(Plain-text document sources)
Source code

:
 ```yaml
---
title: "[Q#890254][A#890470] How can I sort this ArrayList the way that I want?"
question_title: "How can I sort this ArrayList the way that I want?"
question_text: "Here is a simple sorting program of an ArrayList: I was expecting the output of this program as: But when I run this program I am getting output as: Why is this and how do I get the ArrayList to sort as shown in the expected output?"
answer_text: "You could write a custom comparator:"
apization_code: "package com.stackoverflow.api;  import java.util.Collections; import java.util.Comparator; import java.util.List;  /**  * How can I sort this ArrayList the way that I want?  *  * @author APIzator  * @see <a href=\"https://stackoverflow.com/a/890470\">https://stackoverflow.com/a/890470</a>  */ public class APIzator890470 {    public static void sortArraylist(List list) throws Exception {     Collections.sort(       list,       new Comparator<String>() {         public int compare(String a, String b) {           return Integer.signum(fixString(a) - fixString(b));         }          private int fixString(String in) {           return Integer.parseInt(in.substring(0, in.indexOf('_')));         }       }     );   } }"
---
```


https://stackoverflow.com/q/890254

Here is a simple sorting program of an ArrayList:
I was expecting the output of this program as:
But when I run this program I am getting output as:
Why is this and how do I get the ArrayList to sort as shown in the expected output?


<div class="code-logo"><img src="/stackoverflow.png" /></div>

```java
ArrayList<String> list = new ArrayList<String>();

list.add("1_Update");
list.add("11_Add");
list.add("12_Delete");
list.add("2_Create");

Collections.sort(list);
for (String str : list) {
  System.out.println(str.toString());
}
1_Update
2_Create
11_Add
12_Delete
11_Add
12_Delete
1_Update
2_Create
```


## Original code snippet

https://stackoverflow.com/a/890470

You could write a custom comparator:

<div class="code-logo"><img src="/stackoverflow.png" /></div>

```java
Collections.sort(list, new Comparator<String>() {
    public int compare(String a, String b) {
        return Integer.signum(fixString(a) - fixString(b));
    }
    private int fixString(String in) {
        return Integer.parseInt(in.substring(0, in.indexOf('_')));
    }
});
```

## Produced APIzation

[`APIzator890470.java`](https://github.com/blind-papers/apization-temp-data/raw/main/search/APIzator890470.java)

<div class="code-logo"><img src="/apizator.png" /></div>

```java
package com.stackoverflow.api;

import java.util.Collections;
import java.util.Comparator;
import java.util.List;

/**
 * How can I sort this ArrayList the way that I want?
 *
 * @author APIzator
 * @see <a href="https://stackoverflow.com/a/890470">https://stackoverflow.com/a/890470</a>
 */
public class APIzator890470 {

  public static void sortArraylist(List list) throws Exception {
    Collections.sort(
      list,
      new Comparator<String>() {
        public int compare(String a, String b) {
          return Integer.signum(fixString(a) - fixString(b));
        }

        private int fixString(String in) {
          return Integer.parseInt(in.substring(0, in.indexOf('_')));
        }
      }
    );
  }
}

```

Task details | Every line of the data must be reproduced exactly.

Solved problem |
Source code

:
 ```yaml
---
title: "[Q#890254][A#890470] How can I sort this ArrayList the way that I want?"
question_title: "How can I sort this ArrayList the way that I want?"
question_text: "Here is a simple sorting program of an ArrayList: I was expecting the output of this program as: But when I run this program I am getting output as: Why is this and how do I get the ArrayList to sort as shown in the expected output?"
answer_text: "You could write a custom comparator:"
apization_code: "package com.stackoverflow.api;  import java.util.Collections; import java.util.Comparator; import java.util.List;  /**  * How can I sort this ArrayList the way that I want?  *  * @author APIzator  * @see <a href=\"https://stackoverflow.com/a/890470\">https://stackoverflow.com/a/890470</a>  */ public class APIzator890470 {    public static void sortArraylist(List list) throws Exception {     Collections.sort(       list,       new Comparator<String>() {         public int compare(String a, String b) {           return Integer.signum(fixString(a) - fixString(b));         }          private int fixString(String in) {           return Integer.parseInt(in.substring(0, in.indexOf('_')));         }       }     );   } }"
---
```


https://stackoverflow.com/q/890254

Here is a simple sorting program of an ArrayList:
I was expecting the output of this program as:
But when I run this program I am getting output as:
Why is this and how do I get the ArrayList to sort as shown in the expected output?


<div class="code-logo"><img src="/stackoverflow.png" /></div>

```java
ArrayList<String> list = new ArrayList<String>();

list.add("1_Update");
list.add("11_Add");
list.add("12_Delete");
list.add("2_Create");

Collections.sort(list);
for (String str : list) {
  System.out.println(str.toString());
}
1_Update
2_Create
11_Add
12_Delete
11_Add
12_Delete
1_Update
2_Create
```


## Original code snippet

https://stackoverflow.com/a/890470

You could write a custom comparator:

<div class="code-logo"><img src="/stackoverflow.png" /></div>

```java
Collections.sort(list, new Comparator<String>() {
    public int compare(String a, String b) {
        return Integer.signum(fixString(a) - fixString(b));
    }
    private int fixString(String in) {
        return Integer.parseInt(in.substring(0, in.indexOf('_')));
    }
});
```

## Produced APIzation

[`APIzator890470.java`](https://github.com/blind-papers/apization-temp-data/raw/main/search/APIzator890470.java)

<div class="code-logo"><img src="/apizator.png" /></div>

```java
package com.stackoverflow.api;

import java.util.Collections;
import java.util.Comparator;
import java.util.List;

/**
 * How can I sort this ArrayList the way that I want?
 *
 * @author APIzator
 * @see <a href="https://stackoverflow.com/a/890470">https://stackoverflow.com/a/890470</a>
 */
public class APIzator890470 {

  public static void sortArraylist(List list) throws Exception {
    Collections.sort(
      list,
      new Comparator<String>() {
        public int compare(String a, String b) {
          return Integer.signum(fixString(a) - fixString(b));
        }

        private int fixString(String in) {
          return Integer.parseInt(in.substring(0, in.indexOf('_')));
        }
      }
    );
  }
}

```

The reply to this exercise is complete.